Chronic methamphetamine abuse and corticostriatal deficits revealed by neuroimaging

Edythe D. London, Milky Kohno, Angelica M. Morales, Michael E. Ballard

Research output: Contribution to journalArticlepeer-review

96 Scopus citations

Abstract

Despite aggressive efforts to contain it, methamphetamine use disorder continues to be major public health problem; and with generic behavioral therapies still the mainstay of treatment for methamphetamine abuse, rates of attrition and relapse remain high.

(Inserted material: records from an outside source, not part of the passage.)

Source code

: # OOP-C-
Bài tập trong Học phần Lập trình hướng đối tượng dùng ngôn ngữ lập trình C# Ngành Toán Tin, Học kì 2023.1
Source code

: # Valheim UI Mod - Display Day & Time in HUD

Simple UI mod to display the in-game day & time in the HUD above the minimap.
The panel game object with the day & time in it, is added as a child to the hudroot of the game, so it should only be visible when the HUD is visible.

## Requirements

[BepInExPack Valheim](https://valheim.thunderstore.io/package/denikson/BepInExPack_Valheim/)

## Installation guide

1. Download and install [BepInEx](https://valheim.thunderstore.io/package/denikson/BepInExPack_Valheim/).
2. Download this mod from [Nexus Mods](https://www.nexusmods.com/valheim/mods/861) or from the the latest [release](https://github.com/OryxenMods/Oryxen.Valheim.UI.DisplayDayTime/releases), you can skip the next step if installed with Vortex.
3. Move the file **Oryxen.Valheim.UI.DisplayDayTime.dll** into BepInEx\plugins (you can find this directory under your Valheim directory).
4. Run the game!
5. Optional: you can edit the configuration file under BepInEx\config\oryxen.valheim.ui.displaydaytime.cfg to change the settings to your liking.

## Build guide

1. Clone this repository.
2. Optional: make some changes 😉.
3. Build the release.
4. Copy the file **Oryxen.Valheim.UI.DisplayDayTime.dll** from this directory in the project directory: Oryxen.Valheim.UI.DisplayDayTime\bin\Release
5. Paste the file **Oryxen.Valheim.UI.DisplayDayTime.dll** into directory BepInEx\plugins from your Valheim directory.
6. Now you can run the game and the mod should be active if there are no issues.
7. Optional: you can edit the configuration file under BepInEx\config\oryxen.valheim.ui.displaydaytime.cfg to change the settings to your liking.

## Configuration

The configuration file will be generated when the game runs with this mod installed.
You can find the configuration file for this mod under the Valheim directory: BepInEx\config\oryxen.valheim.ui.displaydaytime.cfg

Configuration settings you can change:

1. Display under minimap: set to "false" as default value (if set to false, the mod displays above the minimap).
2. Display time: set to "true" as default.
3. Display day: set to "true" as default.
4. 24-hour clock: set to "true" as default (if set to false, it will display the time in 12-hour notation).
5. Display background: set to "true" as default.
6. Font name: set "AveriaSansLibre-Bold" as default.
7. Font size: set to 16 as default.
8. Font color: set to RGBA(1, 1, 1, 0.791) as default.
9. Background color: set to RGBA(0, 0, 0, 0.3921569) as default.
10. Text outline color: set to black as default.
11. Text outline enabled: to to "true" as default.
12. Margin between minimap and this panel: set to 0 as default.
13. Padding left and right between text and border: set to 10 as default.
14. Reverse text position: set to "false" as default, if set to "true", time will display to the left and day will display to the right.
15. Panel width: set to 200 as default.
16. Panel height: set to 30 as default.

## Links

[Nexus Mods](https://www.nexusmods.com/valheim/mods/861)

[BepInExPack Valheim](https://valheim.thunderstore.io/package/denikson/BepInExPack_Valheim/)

This review summarizes the findings of structural, molecular, and functional neuroimaging studies of methamphetamine abusers, focusing on cortical and striatal abnormalities and their potential contributions to cognitive and behavioral phenotypes that can serve to promote compulsive drug use. These studies indicate that individuals with a history of chronic methamphetamine abuse often display several signs of corticostriatal dysfunction, including abnormal gray- and white-matter integrity, monoamine neurotransmitter system deficiencies, neuroinflammation, poor neuronal integrity, and aberrant patterns of brain connectivity and function, both when engaged in cognitive tasks and at rest. More importantly, many of these neural abnormalities were found to be linked with certain addiction-related phenotypes that may influence treatment response (e.g., poor self-control, cognitive inflexibility, maladaptive decision-making), raising the possibility that they may represent novel therapeutic targets. This article is part of a Special Issue entitled SI:Addiction circuits.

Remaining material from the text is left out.